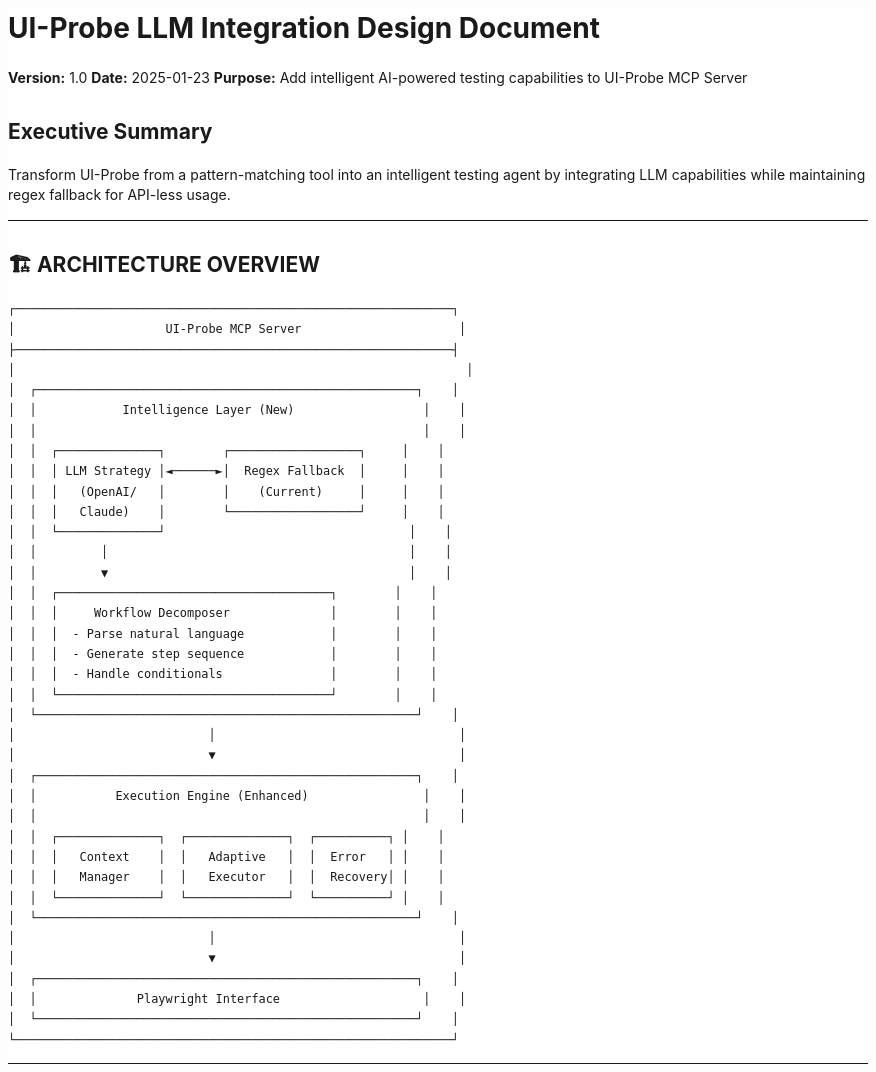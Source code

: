 # UI-Probe LLM Integration Design Document
**Version:** 1.0
**Date:** 2025-01-23
**Purpose:** Add intelligent AI-powered testing capabilities to UI-Probe MCP Server

## Executive Summary
Transform UI-Probe from a pattern-matching tool into an intelligent testing agent by integrating LLM capabilities while maintaining regex fallback for API-less usage.

---

## 🏗️ ARCHITECTURE OVERVIEW

```
┌─────────────────────────────────────────────────────────────┐
│                     UI-Probe MCP Server                      │
├─────────────────────────────────────────────────────────────┤
│                                                               │
│  ┌─────────────────────────────────────────────────────┐    │
│  │            Intelligence Layer (New)                  │    │
│  │                                                      │    │
│  │  ┌──────────────┐        ┌──────────────────┐     │    │
│  │  │ LLM Strategy │◄──────►│  Regex Fallback  │     │    │
│  │  │   (OpenAI/   │        │    (Current)     │     │    │
│  │  │   Claude)    │        └──────────────────┘     │    │
│  │  └──────────────┘                                  │    │
│  │         │                                          │    │
│  │         ▼                                          │    │
│  │  ┌──────────────────────────────────────┐        │    │
│  │  │     Workflow Decomposer              │        │    │
│  │  │  - Parse natural language            │        │    │
│  │  │  - Generate step sequence            │        │    │
│  │  │  - Handle conditionals               │        │    │
│  │  └──────────────────────────────────────┘        │    │
│  └─────────────────────────────────────────────────────┘    │
│                           │                                  │
│                           ▼                                  │
│  ┌─────────────────────────────────────────────────────┐    │
│  │           Execution Engine (Enhanced)                │    │
│  │                                                      │    │
│  │  ┌──────────────┐  ┌──────────────┐  ┌──────────┐ │    │
│  │  │   Context    │  │   Adaptive   │  │  Error   │ │    │
│  │  │   Manager    │  │   Executor   │  │  Recovery│ │    │
│  │  └──────────────┘  └──────────────┘  └──────────┘ │    │
│  └─────────────────────────────────────────────────────┘    │
│                           │                                  │
│                           ▼                                  │
│  ┌─────────────────────────────────────────────────────┐    │
│  │              Playwright Interface                    │    │
│  └─────────────────────────────────────────────────────┘    │
└─────────────────────────────────────────────────────────────┘
```

---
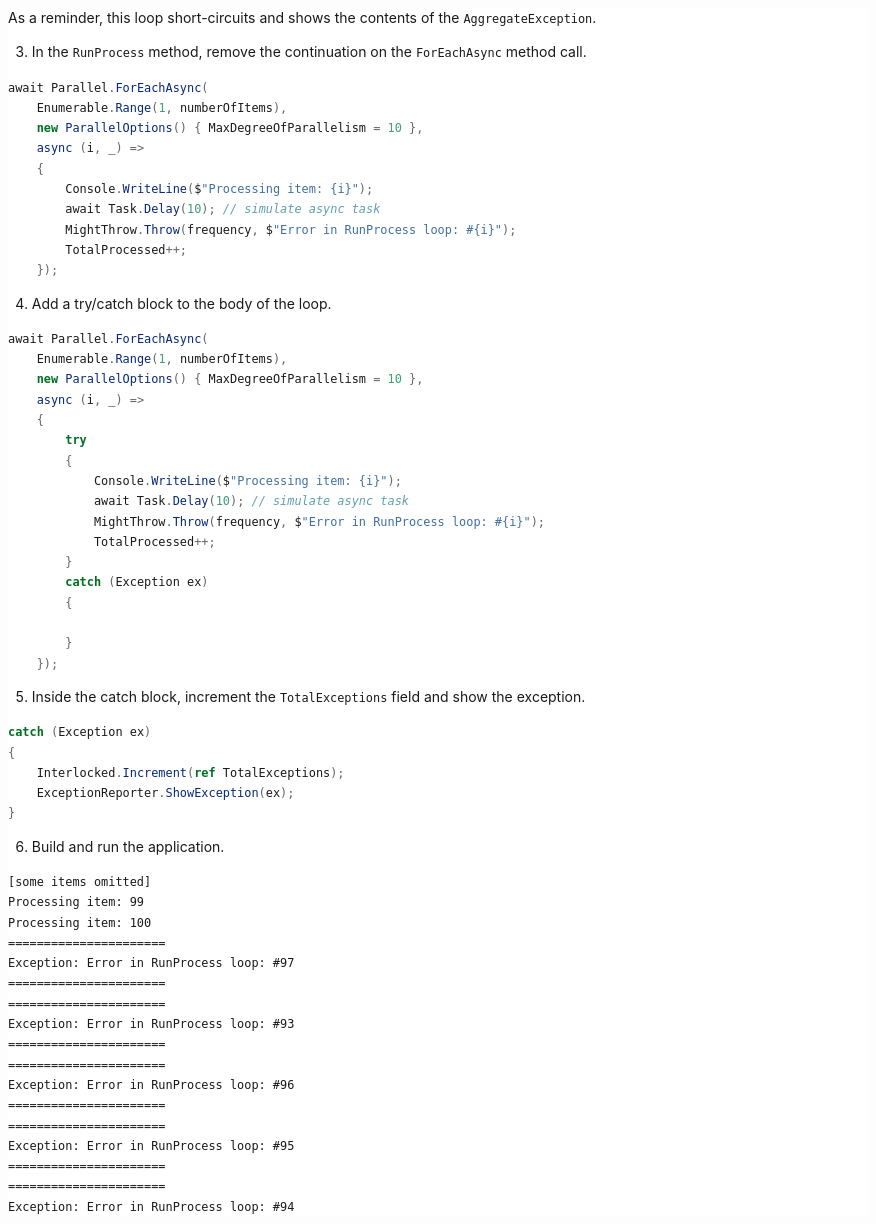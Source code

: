 As a reminder, this loop short-circuits and shows the contents of the ```AggregateException```.  

3. In the ```RunProcess``` method, remove the continuation on the ```ForEachAsync``` method call.  

```csharp
await Parallel.ForEachAsync(
    Enumerable.Range(1, numberOfItems),
    new ParallelOptions() { MaxDegreeOfParallelism = 10 },
    async (i, _) =>
    {
        Console.WriteLine($"Processing item: {i}");
        await Task.Delay(10); // simulate async task
        MightThrow.Throw(frequency, $"Error in RunProcess loop: #{i}");
        TotalProcessed++;
    });
```

4. Add a try/catch block to the body of the loop.  

```csharp
await Parallel.ForEachAsync(
    Enumerable.Range(1, numberOfItems),
    new ParallelOptions() { MaxDegreeOfParallelism = 10 },
    async (i, _) =>
    {
        try
        {
            Console.WriteLine($"Processing item: {i}");
            await Task.Delay(10); // simulate async task
            MightThrow.Throw(frequency, $"Error in RunProcess loop: #{i}");
            TotalProcessed++;
        }
        catch (Exception ex)
        {

        }
    });
```

5. Inside the catch block, increment the ```TotalExceptions``` field and show the exception.  

```csharp
catch (Exception ex)
{
    Interlocked.Increment(ref TotalExceptions);
    ExceptionReporter.ShowException(ex);
}
```

6. Build and run the application.  

```
[some items omitted]
Processing item: 99
Processing item: 100
======================
Exception: Error in RunProcess loop: #97
======================
======================
Exception: Error in RunProcess loop: #93
======================
======================
Exception: Error in RunProcess loop: #96
======================
======================
Exception: Error in RunProcess loop: #95
======================
======================
Exception: Error in RunProcess loop: #94
```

______

**ACTIVITY**
Pictures do not belong in the copy. Repeat only the lines from the top of the records through the line containing "## Executive Summary".

**RESULT FOR THIS TASK**
Source code

: # UI-Probe LLM Integration Design Document
**Version:** 1.0
**Date:** 2025-01-23
**Purpose:** Add intelligent AI-powered testing capabilities to UI-Probe MCP Server

## Executive Summary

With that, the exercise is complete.